▸ **HOW TO COMPLETE THIS TASK**
In the entries that follow, find the line containing "### 👨‍💻 About Me", then output exactly every line from the first through that one.

++++ AVAILABLE DATA ++++

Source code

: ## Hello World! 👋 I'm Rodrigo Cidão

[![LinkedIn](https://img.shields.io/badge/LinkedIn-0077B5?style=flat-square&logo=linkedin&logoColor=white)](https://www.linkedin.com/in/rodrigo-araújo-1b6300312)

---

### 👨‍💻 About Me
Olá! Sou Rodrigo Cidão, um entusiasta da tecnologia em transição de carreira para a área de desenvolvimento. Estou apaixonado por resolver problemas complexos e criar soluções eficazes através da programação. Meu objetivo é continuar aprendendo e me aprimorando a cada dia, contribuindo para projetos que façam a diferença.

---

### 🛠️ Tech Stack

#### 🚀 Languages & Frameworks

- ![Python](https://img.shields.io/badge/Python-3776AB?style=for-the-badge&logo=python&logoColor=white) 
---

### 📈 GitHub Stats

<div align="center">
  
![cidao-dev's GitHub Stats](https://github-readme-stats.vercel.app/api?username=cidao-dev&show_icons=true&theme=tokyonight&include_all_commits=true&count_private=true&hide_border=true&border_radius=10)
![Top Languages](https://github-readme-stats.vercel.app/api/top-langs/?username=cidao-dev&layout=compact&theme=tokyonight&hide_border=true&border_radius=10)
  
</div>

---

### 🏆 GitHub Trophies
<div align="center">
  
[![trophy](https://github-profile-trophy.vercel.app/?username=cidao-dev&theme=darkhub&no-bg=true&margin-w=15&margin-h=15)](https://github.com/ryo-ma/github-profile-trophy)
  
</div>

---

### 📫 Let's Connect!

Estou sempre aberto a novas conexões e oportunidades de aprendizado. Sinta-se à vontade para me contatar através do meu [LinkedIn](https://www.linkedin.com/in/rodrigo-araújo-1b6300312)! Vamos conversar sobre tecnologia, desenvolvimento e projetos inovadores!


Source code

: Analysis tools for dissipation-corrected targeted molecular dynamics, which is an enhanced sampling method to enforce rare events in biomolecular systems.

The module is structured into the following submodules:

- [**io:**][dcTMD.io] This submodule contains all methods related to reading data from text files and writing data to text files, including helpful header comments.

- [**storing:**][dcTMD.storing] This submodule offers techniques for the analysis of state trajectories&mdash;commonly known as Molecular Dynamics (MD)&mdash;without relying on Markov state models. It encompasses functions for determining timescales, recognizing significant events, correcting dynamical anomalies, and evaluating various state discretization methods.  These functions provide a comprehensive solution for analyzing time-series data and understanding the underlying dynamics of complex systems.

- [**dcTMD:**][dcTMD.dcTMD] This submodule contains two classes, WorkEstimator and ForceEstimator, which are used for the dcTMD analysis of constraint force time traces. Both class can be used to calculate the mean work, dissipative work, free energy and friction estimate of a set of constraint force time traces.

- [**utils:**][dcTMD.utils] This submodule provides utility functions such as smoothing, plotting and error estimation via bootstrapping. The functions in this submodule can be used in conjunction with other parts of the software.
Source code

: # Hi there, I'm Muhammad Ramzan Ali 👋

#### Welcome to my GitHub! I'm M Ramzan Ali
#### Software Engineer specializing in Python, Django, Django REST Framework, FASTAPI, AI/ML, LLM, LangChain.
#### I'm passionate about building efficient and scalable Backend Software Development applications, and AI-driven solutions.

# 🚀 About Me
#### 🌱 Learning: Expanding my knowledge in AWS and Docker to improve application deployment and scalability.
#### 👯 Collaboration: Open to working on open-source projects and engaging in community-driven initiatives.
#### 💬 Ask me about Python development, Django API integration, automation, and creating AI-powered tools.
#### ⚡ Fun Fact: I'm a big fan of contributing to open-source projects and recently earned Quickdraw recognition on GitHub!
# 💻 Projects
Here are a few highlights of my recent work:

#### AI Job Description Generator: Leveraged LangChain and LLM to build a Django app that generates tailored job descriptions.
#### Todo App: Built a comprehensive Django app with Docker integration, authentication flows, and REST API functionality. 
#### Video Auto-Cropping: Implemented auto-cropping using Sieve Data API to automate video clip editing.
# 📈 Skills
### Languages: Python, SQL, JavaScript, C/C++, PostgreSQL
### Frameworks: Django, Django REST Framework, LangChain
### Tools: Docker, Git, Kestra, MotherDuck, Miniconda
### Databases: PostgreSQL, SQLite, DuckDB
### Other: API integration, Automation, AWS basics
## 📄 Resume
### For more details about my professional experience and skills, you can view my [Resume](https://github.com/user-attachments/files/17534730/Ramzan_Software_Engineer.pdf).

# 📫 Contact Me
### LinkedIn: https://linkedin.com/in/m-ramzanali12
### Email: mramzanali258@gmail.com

++++

▸ **RESULT OF THE EXERCISE**
Source code

: ## Hello World! 👋 I'm Rodrigo Cidão

[![LinkedIn](https://img.shields.io/badge/LinkedIn-0077B5?style=flat-square&logo=linkedin&logoColor=white)](https://www.linkedin.com/in/rodrigo-araújo-1b6300312)

---

### 👨‍💻 About Me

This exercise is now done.